Gue berpikir sejenak. "Jam sembilan paling," jawab gue asal. Gak mungkin, 'kan, gue main sama temen-temen gue cuma setengah jam doang.

"Setengah sembilan."

Lah? Apaan, sih?"

"Tapi, kayaknya bakalan jam sembilan, deh, aku baliknya."

"Bagi lokasi."

Heh? Gak salah? "Iya. Iya. Jam setengah sembilan." Gue gak mau memperpanjang masalah sama kakak pertama gue.
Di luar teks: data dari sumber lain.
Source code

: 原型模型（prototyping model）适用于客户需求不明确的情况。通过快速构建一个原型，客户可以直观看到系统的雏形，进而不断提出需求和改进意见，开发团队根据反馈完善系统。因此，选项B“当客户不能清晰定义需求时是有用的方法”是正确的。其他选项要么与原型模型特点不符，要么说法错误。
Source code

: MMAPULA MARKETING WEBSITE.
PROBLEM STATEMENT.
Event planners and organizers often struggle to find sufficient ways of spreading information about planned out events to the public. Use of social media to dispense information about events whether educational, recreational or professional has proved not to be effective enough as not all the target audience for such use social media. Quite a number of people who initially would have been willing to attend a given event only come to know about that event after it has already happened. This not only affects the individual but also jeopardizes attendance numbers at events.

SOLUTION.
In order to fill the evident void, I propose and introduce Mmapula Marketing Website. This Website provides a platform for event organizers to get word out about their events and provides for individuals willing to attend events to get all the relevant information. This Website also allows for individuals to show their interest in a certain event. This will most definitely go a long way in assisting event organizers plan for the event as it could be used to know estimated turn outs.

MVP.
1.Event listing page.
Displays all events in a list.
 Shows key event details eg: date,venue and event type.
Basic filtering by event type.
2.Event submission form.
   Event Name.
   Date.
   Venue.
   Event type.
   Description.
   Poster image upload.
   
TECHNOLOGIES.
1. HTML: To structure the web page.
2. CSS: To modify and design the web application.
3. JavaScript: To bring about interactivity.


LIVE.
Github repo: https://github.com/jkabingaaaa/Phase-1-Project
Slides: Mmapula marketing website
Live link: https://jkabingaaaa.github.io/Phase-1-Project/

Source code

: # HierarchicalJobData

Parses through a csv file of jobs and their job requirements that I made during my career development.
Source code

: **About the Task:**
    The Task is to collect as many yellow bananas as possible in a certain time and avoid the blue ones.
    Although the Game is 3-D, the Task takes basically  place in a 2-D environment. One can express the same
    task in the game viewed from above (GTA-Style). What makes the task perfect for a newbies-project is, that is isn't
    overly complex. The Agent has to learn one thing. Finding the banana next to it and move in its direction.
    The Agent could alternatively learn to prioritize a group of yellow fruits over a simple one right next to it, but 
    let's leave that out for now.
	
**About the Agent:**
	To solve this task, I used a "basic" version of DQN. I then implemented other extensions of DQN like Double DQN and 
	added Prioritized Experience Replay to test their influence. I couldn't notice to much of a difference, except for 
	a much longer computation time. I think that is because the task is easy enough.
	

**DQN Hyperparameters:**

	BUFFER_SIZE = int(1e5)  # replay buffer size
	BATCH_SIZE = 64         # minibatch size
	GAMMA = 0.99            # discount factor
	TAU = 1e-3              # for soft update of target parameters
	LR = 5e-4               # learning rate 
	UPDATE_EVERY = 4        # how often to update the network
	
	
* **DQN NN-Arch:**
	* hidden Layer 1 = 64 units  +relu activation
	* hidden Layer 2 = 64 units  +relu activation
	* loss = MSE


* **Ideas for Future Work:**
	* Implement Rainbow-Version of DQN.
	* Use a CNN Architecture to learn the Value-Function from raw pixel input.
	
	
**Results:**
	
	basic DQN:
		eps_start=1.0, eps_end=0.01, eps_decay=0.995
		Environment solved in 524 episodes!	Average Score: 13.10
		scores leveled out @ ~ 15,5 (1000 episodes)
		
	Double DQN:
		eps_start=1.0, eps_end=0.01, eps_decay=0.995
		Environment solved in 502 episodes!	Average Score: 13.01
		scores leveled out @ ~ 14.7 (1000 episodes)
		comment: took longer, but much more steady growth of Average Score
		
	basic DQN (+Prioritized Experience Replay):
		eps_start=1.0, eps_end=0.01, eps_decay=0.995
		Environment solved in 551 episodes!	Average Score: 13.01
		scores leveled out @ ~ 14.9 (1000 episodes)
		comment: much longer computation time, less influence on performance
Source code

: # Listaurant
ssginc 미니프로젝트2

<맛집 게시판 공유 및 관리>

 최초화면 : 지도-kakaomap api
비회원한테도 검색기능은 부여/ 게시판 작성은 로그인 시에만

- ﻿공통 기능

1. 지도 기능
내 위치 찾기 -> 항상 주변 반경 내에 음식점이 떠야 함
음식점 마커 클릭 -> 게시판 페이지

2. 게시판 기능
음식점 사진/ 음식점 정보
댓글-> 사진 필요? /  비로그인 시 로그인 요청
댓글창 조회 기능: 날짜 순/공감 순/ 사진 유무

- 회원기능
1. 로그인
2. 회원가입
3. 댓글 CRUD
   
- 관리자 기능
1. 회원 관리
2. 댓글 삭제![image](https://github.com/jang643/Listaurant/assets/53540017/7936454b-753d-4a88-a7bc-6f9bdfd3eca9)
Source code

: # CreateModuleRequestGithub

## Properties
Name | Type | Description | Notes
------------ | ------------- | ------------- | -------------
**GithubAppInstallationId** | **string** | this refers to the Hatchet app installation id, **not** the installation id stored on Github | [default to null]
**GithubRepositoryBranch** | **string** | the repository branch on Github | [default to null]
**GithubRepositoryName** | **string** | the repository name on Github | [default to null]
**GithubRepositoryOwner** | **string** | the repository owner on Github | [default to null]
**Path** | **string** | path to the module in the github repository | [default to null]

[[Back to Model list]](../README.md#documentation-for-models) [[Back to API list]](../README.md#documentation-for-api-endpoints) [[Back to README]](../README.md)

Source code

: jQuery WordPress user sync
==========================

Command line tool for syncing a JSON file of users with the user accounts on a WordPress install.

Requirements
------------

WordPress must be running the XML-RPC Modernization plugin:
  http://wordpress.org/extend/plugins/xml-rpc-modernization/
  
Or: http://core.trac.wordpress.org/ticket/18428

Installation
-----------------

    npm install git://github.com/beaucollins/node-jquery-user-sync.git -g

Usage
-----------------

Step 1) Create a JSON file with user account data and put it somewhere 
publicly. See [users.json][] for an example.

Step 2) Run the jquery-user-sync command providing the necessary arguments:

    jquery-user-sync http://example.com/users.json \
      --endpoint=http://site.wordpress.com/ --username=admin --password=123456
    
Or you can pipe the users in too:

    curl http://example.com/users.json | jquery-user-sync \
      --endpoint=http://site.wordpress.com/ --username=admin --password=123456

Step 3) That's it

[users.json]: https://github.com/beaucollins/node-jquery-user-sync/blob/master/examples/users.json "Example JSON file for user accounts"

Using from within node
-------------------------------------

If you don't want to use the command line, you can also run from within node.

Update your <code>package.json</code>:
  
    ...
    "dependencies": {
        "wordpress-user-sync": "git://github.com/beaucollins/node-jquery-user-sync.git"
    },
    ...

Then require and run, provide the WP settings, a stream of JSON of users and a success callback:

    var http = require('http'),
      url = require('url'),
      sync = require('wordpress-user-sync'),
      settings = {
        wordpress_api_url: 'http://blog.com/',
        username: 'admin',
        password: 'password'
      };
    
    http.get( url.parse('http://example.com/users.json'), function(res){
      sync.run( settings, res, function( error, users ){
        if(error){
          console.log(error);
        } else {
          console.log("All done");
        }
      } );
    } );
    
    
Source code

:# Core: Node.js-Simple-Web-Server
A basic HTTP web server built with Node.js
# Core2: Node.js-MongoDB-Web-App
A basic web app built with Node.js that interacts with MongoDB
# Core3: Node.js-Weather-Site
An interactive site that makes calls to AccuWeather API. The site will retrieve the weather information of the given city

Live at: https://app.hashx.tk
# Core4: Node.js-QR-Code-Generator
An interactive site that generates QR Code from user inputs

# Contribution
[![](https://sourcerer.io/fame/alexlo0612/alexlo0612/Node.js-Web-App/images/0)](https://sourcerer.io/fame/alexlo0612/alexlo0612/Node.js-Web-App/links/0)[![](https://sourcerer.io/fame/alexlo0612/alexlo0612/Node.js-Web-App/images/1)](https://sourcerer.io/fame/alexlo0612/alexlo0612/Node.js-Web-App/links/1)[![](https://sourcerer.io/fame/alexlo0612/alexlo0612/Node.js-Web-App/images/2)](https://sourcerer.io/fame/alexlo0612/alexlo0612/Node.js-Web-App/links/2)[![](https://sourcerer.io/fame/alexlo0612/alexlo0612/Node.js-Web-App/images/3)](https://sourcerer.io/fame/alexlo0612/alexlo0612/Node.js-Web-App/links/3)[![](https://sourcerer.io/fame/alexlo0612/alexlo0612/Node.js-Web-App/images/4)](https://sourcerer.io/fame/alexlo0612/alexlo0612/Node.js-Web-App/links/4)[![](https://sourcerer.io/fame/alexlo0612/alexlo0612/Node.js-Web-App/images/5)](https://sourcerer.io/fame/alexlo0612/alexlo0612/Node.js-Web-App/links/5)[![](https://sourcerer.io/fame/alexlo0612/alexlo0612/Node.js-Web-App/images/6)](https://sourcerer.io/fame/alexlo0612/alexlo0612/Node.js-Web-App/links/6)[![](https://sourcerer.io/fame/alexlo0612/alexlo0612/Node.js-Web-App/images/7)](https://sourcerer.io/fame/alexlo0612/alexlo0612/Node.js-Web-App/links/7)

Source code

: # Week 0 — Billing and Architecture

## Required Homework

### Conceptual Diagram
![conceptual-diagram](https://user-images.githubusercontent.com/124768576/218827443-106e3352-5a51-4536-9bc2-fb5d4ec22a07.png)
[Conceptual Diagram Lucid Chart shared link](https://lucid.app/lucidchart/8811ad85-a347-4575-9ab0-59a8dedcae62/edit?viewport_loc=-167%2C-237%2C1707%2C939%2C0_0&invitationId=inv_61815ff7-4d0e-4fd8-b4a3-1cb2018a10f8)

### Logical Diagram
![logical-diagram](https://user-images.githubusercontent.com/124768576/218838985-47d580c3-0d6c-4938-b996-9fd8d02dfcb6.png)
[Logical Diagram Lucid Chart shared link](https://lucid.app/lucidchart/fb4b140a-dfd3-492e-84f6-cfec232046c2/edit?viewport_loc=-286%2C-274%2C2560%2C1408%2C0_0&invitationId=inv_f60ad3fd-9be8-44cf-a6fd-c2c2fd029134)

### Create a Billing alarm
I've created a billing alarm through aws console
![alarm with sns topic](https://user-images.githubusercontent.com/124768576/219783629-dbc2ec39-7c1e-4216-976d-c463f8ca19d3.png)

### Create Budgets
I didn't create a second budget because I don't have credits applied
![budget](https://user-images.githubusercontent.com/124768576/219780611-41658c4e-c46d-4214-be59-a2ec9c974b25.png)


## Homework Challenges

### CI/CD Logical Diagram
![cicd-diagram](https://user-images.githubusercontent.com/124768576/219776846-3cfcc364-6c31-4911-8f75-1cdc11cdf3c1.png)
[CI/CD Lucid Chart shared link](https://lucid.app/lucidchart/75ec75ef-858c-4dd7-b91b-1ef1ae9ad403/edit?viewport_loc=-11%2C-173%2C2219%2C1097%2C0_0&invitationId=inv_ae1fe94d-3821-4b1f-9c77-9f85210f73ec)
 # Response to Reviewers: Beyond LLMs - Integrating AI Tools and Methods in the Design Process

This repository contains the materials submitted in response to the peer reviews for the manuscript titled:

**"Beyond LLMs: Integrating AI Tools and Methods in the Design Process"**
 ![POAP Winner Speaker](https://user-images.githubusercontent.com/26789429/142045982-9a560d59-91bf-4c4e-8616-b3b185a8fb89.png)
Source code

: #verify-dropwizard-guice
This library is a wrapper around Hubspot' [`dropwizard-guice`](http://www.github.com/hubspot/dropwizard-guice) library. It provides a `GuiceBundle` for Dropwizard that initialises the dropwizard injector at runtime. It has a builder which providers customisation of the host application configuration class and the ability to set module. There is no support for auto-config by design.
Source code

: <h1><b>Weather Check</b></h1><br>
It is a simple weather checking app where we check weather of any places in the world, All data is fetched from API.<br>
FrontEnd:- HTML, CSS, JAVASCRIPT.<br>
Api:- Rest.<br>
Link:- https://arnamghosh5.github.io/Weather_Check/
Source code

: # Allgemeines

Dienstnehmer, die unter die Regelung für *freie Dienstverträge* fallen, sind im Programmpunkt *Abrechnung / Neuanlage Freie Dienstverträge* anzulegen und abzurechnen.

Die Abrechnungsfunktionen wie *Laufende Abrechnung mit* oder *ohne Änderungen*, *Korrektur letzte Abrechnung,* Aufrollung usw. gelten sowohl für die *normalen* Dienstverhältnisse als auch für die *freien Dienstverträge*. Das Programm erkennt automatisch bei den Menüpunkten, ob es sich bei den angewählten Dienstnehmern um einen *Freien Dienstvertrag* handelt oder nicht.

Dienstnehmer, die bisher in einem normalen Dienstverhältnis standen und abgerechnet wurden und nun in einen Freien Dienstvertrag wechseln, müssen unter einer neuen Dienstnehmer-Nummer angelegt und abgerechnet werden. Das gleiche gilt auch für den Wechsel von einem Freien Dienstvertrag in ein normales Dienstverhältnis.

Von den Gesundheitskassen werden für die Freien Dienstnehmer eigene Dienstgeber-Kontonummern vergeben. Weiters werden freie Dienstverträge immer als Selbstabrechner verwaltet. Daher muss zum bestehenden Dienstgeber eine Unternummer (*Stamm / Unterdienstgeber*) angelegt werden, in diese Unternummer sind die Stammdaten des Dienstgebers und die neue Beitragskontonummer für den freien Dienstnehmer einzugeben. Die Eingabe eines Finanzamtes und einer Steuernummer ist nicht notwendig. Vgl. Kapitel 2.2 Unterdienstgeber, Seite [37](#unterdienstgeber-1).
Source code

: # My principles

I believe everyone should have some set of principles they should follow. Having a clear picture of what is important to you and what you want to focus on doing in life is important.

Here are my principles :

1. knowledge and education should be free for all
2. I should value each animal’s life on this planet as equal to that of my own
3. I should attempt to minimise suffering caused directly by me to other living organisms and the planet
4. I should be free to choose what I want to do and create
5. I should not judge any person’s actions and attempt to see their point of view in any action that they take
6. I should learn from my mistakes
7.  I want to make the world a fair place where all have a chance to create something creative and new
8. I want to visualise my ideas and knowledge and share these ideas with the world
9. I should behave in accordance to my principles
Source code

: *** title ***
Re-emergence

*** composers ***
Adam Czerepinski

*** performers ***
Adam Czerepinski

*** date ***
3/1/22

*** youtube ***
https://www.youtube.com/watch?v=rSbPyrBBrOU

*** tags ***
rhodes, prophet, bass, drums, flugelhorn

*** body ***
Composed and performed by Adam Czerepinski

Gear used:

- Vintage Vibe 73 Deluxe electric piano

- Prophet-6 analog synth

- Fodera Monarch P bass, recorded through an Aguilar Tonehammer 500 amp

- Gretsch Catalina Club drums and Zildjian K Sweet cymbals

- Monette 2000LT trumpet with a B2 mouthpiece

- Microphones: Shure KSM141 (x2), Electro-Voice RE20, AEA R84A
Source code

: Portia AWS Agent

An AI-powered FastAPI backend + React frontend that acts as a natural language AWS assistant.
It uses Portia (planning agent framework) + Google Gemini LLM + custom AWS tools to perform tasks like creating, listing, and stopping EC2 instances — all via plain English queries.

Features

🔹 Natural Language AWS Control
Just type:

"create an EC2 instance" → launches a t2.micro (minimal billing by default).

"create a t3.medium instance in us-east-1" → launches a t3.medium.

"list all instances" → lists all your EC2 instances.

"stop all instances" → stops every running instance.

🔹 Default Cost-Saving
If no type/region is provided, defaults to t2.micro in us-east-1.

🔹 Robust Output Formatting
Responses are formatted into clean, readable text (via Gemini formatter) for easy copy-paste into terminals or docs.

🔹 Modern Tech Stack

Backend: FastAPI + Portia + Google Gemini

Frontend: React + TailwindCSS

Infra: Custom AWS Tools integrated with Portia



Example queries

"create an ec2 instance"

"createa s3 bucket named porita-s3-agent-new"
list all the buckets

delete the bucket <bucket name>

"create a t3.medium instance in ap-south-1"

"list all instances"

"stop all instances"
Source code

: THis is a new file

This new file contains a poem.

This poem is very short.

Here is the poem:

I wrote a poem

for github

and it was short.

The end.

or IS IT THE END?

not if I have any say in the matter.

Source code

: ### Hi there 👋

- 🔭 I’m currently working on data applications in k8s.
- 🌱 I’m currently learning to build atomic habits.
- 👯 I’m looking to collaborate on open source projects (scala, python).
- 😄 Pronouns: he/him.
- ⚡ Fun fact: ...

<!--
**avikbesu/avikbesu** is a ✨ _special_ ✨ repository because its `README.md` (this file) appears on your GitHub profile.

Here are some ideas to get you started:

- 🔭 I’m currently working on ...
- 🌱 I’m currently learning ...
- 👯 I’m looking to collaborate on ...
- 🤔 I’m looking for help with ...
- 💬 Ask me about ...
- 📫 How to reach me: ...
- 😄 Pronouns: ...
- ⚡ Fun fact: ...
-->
Dari pada gue gak nyaman nantinya. "Kalau bisa, selesai jam delapan, wes."

"Oke."

Gue menghela napas lega. Tapi, kembali lagi harus gue tahan udara di paru-paru saat gue merasakan tubuh gue dipeluk dan dahi gue dicium. Otak gue ngeblong. Mas gue kesambet apa? Ada yang tahu?

"Jangan malem-malem pokoknya. Nanti masuk angin."

Dia gak lihat apa gue udah bawa dua jaket?! Dih, kayaknya kakak gue ini perlu periksa lebih lanjut ke orang pinter. Gak mungkin banget soalnya konsultasi ke orang bodoh.

"Iya." Hanya itu jawaban gue sebelum dia berbalik dan meninggalkan gue yang mematung untuk beberapa saat. Sumpah begidik. Kakaknya Mas Yuta itu mengerikan.

Gue pun melangkah keluar dan memberikan salah satu jaket ke Somi. Dia malah nyengir. Gue tahu, aslinya dia juga kedinginan. Kami memakai jaket terlebih dahulu lalu pergi ke rumah Jeno yang hanya berjarak beberapa blok dari rumah gue. Pakai apa? Ya, jalan kaki bareng sambil menikmati pemandangan dan keramaian malam hari di perumahan. Kalau ditanya capek atau enggak, ya menurut Anda?

***
Hai, aku balik lagi. Maunya aku up date kemarin malam. Eh, malah ada acara dan berakhir ketiduran.

Part ini pendek, sih. Beberapa part setelahnya juga kayaknya. Hehehe. Maaf, kalau digabung jadi satu takutnya nanti malah kepanjangan.

Makasih buat kalian yang udah dukung dan bertahan serta masih nunggu cerita ini. Dari awal aku udah bilang, kan, ya, kalau isi buku ini, tuh, ya, seputar Haechan dan Fay. Entah ini mau dibawa ke mana juga pokoknya aku mencoba alirin aja. Gak jelas banget emang, namanta juga selingan. Hahaha.